--- Records supplied Enclosed Below ---

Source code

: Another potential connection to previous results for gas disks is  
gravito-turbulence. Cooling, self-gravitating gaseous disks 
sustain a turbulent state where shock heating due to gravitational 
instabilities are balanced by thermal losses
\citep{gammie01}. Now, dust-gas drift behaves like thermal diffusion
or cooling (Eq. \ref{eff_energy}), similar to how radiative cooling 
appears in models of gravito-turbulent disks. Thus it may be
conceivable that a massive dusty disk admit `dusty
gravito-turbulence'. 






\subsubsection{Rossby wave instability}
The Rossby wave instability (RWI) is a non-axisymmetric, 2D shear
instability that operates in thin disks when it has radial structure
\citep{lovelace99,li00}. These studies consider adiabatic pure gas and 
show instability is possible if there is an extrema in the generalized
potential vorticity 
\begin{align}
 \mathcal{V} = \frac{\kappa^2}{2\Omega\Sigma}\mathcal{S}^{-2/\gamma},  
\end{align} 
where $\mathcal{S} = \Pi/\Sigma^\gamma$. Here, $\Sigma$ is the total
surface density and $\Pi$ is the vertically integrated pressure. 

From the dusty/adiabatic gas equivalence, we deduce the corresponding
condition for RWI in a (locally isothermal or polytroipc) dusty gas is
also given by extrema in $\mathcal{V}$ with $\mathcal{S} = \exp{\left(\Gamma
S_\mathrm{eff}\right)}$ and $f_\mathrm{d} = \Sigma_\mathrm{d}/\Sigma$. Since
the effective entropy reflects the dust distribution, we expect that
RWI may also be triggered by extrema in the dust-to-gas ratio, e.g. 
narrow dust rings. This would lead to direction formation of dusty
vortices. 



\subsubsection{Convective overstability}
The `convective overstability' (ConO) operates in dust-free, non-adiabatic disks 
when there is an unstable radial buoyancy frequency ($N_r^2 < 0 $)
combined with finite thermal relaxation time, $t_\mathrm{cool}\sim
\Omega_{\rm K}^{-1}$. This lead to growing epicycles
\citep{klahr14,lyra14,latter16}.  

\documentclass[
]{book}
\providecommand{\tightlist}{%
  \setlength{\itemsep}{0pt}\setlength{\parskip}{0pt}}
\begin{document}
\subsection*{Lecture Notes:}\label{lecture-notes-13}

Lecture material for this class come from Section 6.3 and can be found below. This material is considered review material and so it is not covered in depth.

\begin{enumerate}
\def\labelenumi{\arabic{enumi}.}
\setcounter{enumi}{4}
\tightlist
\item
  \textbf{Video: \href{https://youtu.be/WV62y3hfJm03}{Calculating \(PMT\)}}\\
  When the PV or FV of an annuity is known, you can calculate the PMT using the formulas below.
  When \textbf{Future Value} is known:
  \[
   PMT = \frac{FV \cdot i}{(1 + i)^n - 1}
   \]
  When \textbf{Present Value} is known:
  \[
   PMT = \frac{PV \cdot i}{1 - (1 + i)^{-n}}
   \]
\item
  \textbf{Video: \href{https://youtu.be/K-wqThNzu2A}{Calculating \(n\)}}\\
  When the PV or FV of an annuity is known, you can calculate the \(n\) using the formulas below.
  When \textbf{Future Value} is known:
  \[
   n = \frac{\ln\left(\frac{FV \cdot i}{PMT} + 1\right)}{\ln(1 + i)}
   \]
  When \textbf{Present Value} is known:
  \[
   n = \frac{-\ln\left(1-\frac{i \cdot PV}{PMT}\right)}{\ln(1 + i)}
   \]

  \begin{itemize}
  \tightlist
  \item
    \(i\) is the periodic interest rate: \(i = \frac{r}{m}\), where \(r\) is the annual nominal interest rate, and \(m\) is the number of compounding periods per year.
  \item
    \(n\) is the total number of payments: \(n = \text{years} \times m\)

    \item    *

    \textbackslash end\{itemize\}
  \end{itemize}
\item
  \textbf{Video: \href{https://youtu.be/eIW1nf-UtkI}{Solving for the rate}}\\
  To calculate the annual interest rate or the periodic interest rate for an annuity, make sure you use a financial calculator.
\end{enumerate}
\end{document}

--- End of Enclosed Records supplied ---

- **What is being asked**
Repeat what the records above say. Use their exact words.

- **Reply to the task**
Source code

: Another potential connection to previous results for gas disks is  
gravito-turbulence. Cooling, self-gravitating gaseous disks 
sustain a turbulent state where shock heating due to gravitational 
instabilities are balanced by thermal losses
\citep{gammie01}. Now, dust-gas drift behaves like thermal diffusion
or cooling (Eq. \ref{eff_energy}), similar to how radiative cooling 
appears in models of gravito-turbulent disks. Thus it may be
conceivable that a massive dusty disk admit `dusty
gravito-turbulence'. 






\subsubsection{Rossby wave instability}
The Rossby wave instability (RWI) is a non-axisymmetric, 2D shear
instability that operates in thin disks when it has radial structure
\citep{lovelace99,li00}. These studies consider adiabatic pure gas and 
show instability is possible if there is an extrema in the generalized
potential vorticity 
\begin{align}
 \mathcal{V} = \frac{\kappa^2}{2\Omega\Sigma}\mathcal{S}^{-2/\gamma},  
\end{align} 
where $\mathcal{S} = \Pi/\Sigma^\gamma$. Here, $\Sigma$ is the total
surface density and $\Pi$ is the vertically integrated pressure. 

From the dusty/adiabatic gas equivalence, we deduce the corresponding
condition for RWI in a (locally isothermal or polytroipc) dusty gas is
also given by extrema in $\mathcal{V}$ with $\mathcal{S} = \exp{\left(\Gamma
S_\mathrm{eff}\right)}$ and $f_\mathrm{d} = \Sigma_\mathrm{d}/\Sigma$. Since
the effective entropy reflects the dust distribution, we expect that
RWI may also be triggered by extrema in the dust-to-gas ratio, e.g. 
narrow dust rings. This would lead to direction formation of dusty
vortices. 



\subsubsection{Convective overstability}
The `convective overstability' (ConO) operates in dust-free, non-adiabatic disks 
when there is an unstable radial buoyancy frequency ($N_r^2 < 0 $)
combined with finite thermal relaxation time, $t_\mathrm{cool}\sim
\Omega_{\rm K}^{-1}$. This lead to growing epicycles
\citep{klahr14,lyra14,latter16}.  

\documentclass[
]{book}
\providecommand{\tightlist}{%
  \setlength{\itemsep}{0pt}\setlength{\parskip}{0pt}}
\begin{document}
\subsection*{Lecture Notes:}\label{lecture-notes-13}

Lecture material for this class come from Section 6.3 and can be found below. This material is considered review material and so it is not covered in depth.

\begin{enumerate}
\def\labelenumi{\arabic{enumi}.}
\setcounter{enumi}{4}
\tightlist
\item
  \textbf{Video: \href{https://youtu.be/WV62y3hfJm03}{Calculating \(PMT\)}}\\
  When the PV or FV of an annuity is known, you can calculate the PMT using the formulas below.
  When \textbf{Future Value} is known:
  \[
   PMT = \frac{FV \cdot i}{(1 + i)^n - 1}
   \]
  When \textbf{Present Value} is known:
  \[
   PMT = \frac{PV \cdot i}{1 - (1 + i)^{-n}}
   \]
\item
  \textbf{Video: \href{https://youtu.be/K-wqThNzu2A}{Calculating \(n\)}}\\
  When the PV or FV of an annuity is known, you can calculate the \(n\) using the formulas below.
  When \textbf{Future Value} is known:
  \[
   n = \frac{\ln\left(\frac{FV \cdot i}{PMT} + 1\right)}{\ln(1 + i)}
   \]
  When \textbf{Present Value} is known:
  \[
   n = \frac{-\ln\left(1-\frac{i \cdot PV}{PMT}\right)}{\ln(1 + i)}
   \]

  \begin{itemize}
  \tightlist
  \item
    \(i\) is the periodic interest rate: \(i = \frac{r}{m}\), where \(r\) is the annual nominal interest rate, and \(m\) is the number of compounding periods per year.
  \item
    \(n\) is the total number of payments: \(n = \text{years} \times m\)

    \item    *

    \textbackslash end\{itemize\}
  \end{itemize}
\item
  \textbf{Video: \href{https://youtu.be/eIW1nf-UtkI}{Solving for the rate}}\\
  To calculate the annual interest rate or the periodic interest rate for an annuity, make sure you use a financial calculator.
\end{enumerate}
\end{document}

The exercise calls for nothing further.